* Exercise requirements: The full set of entries has to be output exactly.

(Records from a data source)
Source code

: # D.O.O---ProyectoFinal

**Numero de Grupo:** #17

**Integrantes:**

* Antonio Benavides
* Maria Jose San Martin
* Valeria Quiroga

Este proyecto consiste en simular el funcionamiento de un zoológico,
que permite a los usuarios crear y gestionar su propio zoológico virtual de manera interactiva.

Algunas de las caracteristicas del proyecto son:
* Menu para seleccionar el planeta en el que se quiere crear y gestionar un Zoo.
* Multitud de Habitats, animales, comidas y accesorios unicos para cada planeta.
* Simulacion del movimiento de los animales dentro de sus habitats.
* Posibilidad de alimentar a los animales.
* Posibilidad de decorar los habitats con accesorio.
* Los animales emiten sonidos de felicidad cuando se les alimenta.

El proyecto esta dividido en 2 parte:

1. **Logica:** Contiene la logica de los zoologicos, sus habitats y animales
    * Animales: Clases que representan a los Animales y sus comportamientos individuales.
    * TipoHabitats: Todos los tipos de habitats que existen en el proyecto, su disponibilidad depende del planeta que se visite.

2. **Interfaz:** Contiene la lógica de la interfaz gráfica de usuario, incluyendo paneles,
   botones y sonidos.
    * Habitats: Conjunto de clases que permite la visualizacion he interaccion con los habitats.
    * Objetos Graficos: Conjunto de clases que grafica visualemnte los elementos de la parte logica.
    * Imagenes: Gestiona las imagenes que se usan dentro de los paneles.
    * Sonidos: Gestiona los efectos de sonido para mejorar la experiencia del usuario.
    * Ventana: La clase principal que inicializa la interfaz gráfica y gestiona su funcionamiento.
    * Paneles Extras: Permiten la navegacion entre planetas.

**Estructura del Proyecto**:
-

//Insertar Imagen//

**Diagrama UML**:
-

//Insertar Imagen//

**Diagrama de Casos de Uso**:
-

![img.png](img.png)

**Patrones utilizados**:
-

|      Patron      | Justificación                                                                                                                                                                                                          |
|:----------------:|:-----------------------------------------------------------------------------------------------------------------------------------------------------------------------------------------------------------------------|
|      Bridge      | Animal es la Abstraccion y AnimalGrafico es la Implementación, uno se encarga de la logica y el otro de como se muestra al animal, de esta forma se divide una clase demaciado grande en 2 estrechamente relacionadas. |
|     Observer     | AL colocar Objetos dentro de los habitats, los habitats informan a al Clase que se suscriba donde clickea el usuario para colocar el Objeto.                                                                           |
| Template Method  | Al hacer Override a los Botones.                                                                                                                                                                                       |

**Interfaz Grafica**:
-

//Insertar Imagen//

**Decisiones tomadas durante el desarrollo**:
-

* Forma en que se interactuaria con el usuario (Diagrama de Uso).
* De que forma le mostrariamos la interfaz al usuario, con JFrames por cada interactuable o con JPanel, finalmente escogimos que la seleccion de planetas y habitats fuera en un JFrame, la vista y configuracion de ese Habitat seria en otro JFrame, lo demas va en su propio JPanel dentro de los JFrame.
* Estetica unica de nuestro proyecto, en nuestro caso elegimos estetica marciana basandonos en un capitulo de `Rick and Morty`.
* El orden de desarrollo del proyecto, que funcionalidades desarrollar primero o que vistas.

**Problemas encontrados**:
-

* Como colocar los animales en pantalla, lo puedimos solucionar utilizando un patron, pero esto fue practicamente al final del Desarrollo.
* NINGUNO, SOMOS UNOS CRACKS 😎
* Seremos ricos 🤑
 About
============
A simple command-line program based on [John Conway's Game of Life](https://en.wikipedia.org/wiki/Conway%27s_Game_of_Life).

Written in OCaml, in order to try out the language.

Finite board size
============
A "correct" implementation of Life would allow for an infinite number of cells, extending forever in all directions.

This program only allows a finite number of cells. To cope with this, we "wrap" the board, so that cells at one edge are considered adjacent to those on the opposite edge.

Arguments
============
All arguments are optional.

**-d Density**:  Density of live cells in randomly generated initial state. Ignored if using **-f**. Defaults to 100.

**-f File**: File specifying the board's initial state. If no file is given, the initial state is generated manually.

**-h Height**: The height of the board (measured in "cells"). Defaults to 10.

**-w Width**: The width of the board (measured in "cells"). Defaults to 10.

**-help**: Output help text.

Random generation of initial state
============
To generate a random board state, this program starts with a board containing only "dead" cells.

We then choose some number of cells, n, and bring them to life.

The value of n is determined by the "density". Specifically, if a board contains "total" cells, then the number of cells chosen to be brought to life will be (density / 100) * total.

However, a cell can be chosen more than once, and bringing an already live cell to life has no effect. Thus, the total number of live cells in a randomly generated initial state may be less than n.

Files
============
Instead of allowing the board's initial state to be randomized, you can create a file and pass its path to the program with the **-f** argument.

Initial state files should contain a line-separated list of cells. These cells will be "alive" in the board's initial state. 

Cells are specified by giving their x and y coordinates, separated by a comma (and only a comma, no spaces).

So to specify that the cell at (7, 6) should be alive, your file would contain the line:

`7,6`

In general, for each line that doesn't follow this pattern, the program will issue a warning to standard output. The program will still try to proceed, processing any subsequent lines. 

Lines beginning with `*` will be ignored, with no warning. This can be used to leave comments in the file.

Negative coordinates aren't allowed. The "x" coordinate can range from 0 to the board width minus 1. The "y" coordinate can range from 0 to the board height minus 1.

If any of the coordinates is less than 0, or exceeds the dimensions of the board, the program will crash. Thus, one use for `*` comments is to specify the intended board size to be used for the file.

* Exercise solution:
Source code

: # D.O.O---ProyectoFinal

**Numero de Grupo:** #17

**Integrantes:**

* Antonio Benavides
* Maria Jose San Martin
* Valeria Quiroga

Este proyecto consiste en simular el funcionamiento de un zoológico,
que permite a los usuarios crear y gestionar su propio zoológico virtual de manera interactiva.

Algunas de las caracteristicas del proyecto son:
* Menu para seleccionar el planeta en el que se quiere crear y gestionar un Zoo.
* Multitud de Habitats, animales, comidas y accesorios unicos para cada planeta.
* Simulacion del movimiento de los animales dentro de sus habitats.
* Posibilidad de alimentar a los animales.
* Posibilidad de decorar los habitats con accesorio.
* Los animales emiten sonidos de felicidad cuando se les alimenta.

El proyecto esta dividido en 2 parte:

1. **Logica:** Contiene la logica de los zoologicos, sus habitats y animales
    * Animales: Clases que representan a los Animales y sus comportamientos individuales.
    * TipoHabitats: Todos los tipos de habitats que existen en el proyecto, su disponibilidad depende del planeta que se visite.

2. **Interfaz:** Contiene la lógica de la interfaz gráfica de usuario, incluyendo paneles,
   botones y sonidos.
    * Habitats: Conjunto de clases que permite la visualizacion he interaccion con los habitats.
    * Objetos Graficos: Conjunto de clases que grafica visualemnte los elementos de la parte logica.
    * Imagenes: Gestiona las imagenes que se usan dentro de los paneles.
    * Sonidos: Gestiona los efectos de sonido para mejorar la experiencia del usuario.
    * Ventana: La clase principal que inicializa la interfaz gráfica y gestiona su funcionamiento.
    * Paneles Extras: Permiten la navegacion entre planetas.

**Estructura del Proyecto**:
-

//Insertar Imagen//

**Diagrama UML**:
-

//Insertar Imagen//

**Diagrama de Casos de Uso**:
-

![img.png](img.png)

**Patrones utilizados**:
-

|      Patron      | Justificación                                                                                                                                                                                                          |
|:----------------:|:-----------------------------------------------------------------------------------------------------------------------------------------------------------------------------------------------------------------------|
|      Bridge      | Animal es la Abstraccion y AnimalGrafico es la Implementación, uno se encarga de la logica y el otro de como se muestra al animal, de esta forma se divide una clase demaciado grande en 2 estrechamente relacionadas. |
|     Observer     | AL colocar Objetos dentro de los habitats, los habitats informan a al Clase que se suscriba donde clickea el usuario para colocar el Objeto.                                                                           |
| Template Method  | Al hacer Override a los Botones.                                                                                                                                                                                       |

**Interfaz Grafica**:
-

//Insertar Imagen//

**Decisiones tomadas durante el desarrollo**:
-

* Forma en que se interactuaria con el usuario (Diagrama de Uso).
* De que forma le mostrariamos la interfaz al usuario, con JFrames por cada interactuable o con JPanel, finalmente escogimos que la seleccion de planetas y habitats fuera en un JFrame, la vista y configuracion de ese Habitat seria en otro JFrame, lo demas va en su propio JPanel dentro de los JFrame.
* Estetica unica de nuestro proyecto, en nuestro caso elegimos estetica marciana basandonos en un capitulo de `Rick and Morty`.
* El orden de desarrollo del proyecto, que funcionalidades desarrollar primero o que vistas.

**Problemas encontrados**:
-

* Como colocar los animales en pantalla, lo puedimos solucionar utilizando un patron, pero esto fue practicamente al final del Desarrollo.
* NINGUNO, SOMOS UNOS CRACKS 😎
* Seremos ricos 🤑
 About
============
A simple command-line program based on [John Conway's Game of Life](https://en.wikipedia.org/wiki/Conway%27s_Game_of_Life).

Written in OCaml, in order to try out the language.

Finite board size
============
A "correct" implementation of Life would allow for an infinite number of cells, extending forever in all directions.

This program only allows a finite number of cells. To cope with this, we "wrap" the board, so that cells at one edge are considered adjacent to those on the opposite edge.

Arguments
============
All arguments are optional.

**-d Density**:  Density of live cells in randomly generated initial state. Ignored if using **-f**. Defaults to 100.

**-f File**: File specifying the board's initial state. If no file is given, the initial state is generated manually.

**-h Height**: The height of the board (measured in "cells"). Defaults to 10.

**-w Width**: The width of the board (measured in "cells"). Defaults to 10.

**-help**: Output help text.

Random generation of initial state
============
To generate a random board state, this program starts with a board containing only "dead" cells.

We then choose some number of cells, n, and bring them to life.

The value of n is determined by the "density". Specifically, if a board contains "total" cells, then the number of cells chosen to be brought to life will be (density / 100) * total.

However, a cell can be chosen more than once, and bringing an already live cell to life has no effect. Thus, the total number of live cells in a randomly generated initial state may be less than n.

Files
============
Instead of allowing the board's initial state to be randomized, you can create a file and pass its path to the program with the **-f** argument.

Initial state files should contain a line-separated list of cells. These cells will be "alive" in the board's initial state. 

Cells are specified by giving their x and y coordinates, separated by a comma (and only a comma, no spaces).

So to specify that the cell at (7, 6) should be alive, your file would contain the line:

`7,6`

In general, for each line that doesn't follow this pattern, the program will issue a warning to standard output. The program will still try to proceed, processing any subsequent lines. 

Lines beginning with `*` will be ignored, with no warning. This can be used to leave comments in the file.

Negative coordinates aren't allowed. The "x" coordinate can range from 0 to the board width minus 1. The "y" coordinate can range from 0 to the board height minus 1.

If any of the coordinates is less than 0, or exceeds the dimensions of the board, the program will crash. Thus, one use for `*` comments is to specify the intended board size to be used for the file.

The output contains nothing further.